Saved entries
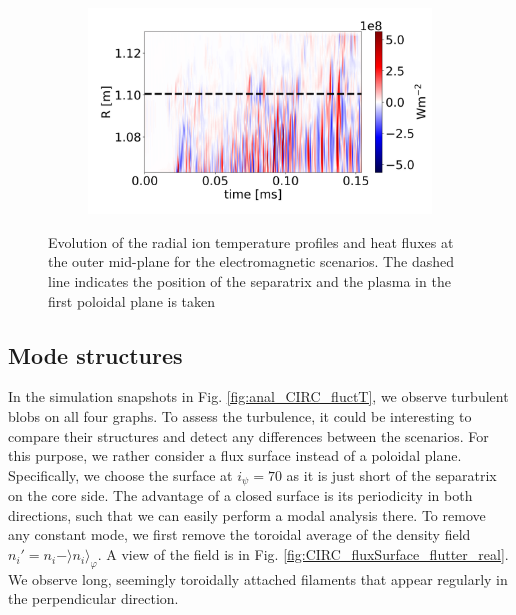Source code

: \begin{figure}[H]
\begin{subfigure}[t]{0.45\textwidth}
	\end{subfigure}
	\begin{subfigure}[t]{0.45\textwidth}
		\centering
		\includegraphics[width=1\textwidth]{schemes/plotOMPtime_spec1_fluxE_psi_flutter.jpg}
	\end{subfigure}
	\caption[Evolution of the radial ion temperature profiles and heat fluxes at the outer mid-plane for the electromagnetic scenarios]{Evolution of the radial ion temperature profiles and heat fluxes at the outer mid-plane for the electromagnetic scenarios. The dashed line indicates the position of the separatrix and the plasma in the first poloidal plane is taken}
	\label{fig:CIRC_EM_OMPevolution}
\end{figure}



\subsection{Mode structures}

In the simulation snapshots in Fig. \ref{fig:anal_CIRC_fluctT}, we observe turbulent blobs on all four graphs. To assess the turbulence, it could be interesting to compare their structures and detect any differences between the scenarios. For this purpose, we rather consider a flux surface instead of a poloidal plane. Specifically, we choose the surface at $i_\psi=70$ as it is just short of the separatrix on the core side. The advantage of a closed surface is its periodicity in both directions, such that we can easily perform a modal analysis there. To remove any constant mode, we first remove the toroidal average of the density field $n_i' = n_i-\rangle n_i\rangle_\varphi$. A view of the field is in Fig. \ref{fig:CIRC_fluxSurface_flutter_real}. We observe long, seemingly toroidally attached filaments that appear regularly in the perpendicular direction. \newline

→ What is required
The entries above are to be printed again word for word, with every picture removed.

→ Reply to the task
Source code

: \begin{figure}[H]
\begin{subfigure}[t]{0.45\textwidth}
	\end{subfigure}
	\begin{subfigure}[t]{0.45\textwidth}
		\centering
		\includegraphics[width=1\textwidth]{schemes/plotOMPtime_spec1_fluxE_psi_flutter.jpg}
	\end{subfigure}
	\caption[Evolution of the radial ion temperature profiles and heat fluxes at the outer mid-plane for the electromagnetic scenarios]{Evolution of the radial ion temperature profiles and heat fluxes at the outer mid-plane for the electromagnetic scenarios. The dashed line indicates the position of the separatrix and the plasma in the first poloidal plane is taken}
	\label{fig:CIRC_EM_OMPevolution}
\end{figure}



\subsection{Mode structures}

In the simulation snapshots in Fig. \ref{fig:anal_CIRC_fluctT}, we observe turbulent blobs on all four graphs. To assess the turbulence, it could be interesting to compare their structures and detect any differences between the scenarios. For this purpose, we rather consider a flux surface instead of a poloidal plane. Specifically, we choose the surface at $i_\psi=70$ as it is just short of the separatrix on the core side. The advantage of a closed surface is its periodicity in both directions, such that we can easily perform a modal analysis there. To remove any constant mode, we first remove the toroidal average of the density field $n_i' = n_i-\rangle n_i\rangle_\varphi$. A view of the field is in Fig. \ref{fig:CIRC_fluxSurface_flutter_real}. We observe long, seemingly toroidally attached filaments that appear regularly in the perpendicular direction. \newline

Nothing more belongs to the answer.